Five minutes before the break and with the tempo almost pedestrian, Barazite turned on a sixpence and burst into space superbly created by Sunu's run. Derby's defence had parted like the waves in front of Moses and, with only the keeper to beat, Barazite finished with aplomb.
It was more of the same after the interval as Arsenal emerged with the bit between their teeth. Traore's trickery twice drew a foul in the vicinity of the box but neither he nor Denilson could hit the target from the resulting free-kicks.
Sunu leapt majestically and flicked a header towards the back stick. Had it not been for a man on the line, the lead would have doubled. The French forward then turned provider but compatriot Traore fluffed his shot from a relatively straight-forward position.
The tide was with Arsenal and they should really have put the game beyond doubt in the minutes that followed. First they had a worthwhile shout for handball in the area turned down, then Sunu was bundled over in the six-yard box. It looked to all those inside Underhill to be a penalty, except the man that counted. The referee waved away the protests to the disbelief of Banfield.
Thomas, recently on for Denilson, danced through a couple of challenges but blasted over, before Robertson did the same for the visitors. The game was at its most open and you sensed that Arsenal needed to put it to bed. They soon did.
Playing in a more advanced role than his familiar left-back spot, Traore was a persistent menace combining pace, power and above all an end product. All three were evident as he thrust himself toward the by-line and cut the ball back for Sunu near the penalty spot. With a drop of the shoulder the striker walloped the ball beyond Hinchcliffe. Considering Derby had only threatened sporadically, it was fair to say the match was over.

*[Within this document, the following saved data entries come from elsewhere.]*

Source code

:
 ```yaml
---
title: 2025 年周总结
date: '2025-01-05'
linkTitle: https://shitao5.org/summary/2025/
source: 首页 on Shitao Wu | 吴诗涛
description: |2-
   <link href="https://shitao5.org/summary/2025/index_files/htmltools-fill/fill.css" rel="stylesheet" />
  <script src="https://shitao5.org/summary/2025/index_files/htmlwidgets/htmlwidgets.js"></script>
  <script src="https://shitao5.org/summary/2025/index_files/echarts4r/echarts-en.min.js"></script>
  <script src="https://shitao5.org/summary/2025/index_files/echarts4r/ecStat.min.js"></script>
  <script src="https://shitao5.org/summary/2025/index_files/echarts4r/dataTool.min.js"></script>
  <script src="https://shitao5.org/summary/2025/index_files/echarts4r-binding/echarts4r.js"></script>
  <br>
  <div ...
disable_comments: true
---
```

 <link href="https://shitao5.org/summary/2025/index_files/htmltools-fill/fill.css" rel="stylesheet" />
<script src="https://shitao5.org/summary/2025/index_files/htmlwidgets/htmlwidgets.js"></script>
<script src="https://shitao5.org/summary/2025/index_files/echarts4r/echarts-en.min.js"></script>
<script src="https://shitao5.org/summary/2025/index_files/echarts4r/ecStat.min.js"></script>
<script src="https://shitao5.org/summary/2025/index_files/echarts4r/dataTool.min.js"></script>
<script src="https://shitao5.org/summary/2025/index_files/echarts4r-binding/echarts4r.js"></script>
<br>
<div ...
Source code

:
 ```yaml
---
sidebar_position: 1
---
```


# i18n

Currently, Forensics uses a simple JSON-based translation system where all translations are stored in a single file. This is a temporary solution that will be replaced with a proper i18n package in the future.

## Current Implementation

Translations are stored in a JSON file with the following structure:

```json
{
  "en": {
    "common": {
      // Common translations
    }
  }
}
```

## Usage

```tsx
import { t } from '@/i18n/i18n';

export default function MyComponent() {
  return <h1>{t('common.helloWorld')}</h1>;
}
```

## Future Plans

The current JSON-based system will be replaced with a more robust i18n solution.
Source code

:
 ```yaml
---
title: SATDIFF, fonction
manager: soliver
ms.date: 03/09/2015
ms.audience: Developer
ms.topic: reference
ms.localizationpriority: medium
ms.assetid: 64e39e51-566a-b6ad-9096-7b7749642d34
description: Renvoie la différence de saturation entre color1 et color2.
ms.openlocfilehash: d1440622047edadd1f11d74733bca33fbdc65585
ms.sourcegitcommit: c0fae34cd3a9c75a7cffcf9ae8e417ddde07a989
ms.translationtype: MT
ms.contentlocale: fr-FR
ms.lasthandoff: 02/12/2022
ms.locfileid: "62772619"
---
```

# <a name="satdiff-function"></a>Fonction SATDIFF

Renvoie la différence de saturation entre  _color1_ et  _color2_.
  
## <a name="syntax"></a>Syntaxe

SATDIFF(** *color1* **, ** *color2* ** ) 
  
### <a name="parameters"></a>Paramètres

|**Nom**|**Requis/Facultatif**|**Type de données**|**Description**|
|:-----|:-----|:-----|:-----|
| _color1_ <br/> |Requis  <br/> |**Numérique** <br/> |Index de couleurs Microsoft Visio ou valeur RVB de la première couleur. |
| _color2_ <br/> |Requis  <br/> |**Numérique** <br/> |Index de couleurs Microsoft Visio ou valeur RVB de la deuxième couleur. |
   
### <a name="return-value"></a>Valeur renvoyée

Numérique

But as so often in football, things can change in a flash. Abu Ogogo was adjudged to have handled inside the box in one of those, 'I've seen them given moments'. This was one was and Robertson coolly slipped the ball home from the spot.
No sooner had the deficit halved, than it returned to two. Jack Wilshere was afforded too much space on the edge of the box and floated a delicious cross right on to the head of Rhys Murphy. Game over, again.
Thomas added a fourth before the end, slipping the ball under the advancing Hinchcliffe. It was 'ole' time and the fifth came courtesy of Murphy after tremendous link-up play between himself and Djourou. There was even time for James Dunne to thump a meaty shot against the crossbar.
Arsenal's second-string have scored more than two for the first-time this season and it was some performance to bring a fine end to what has been a difficult week for the Club.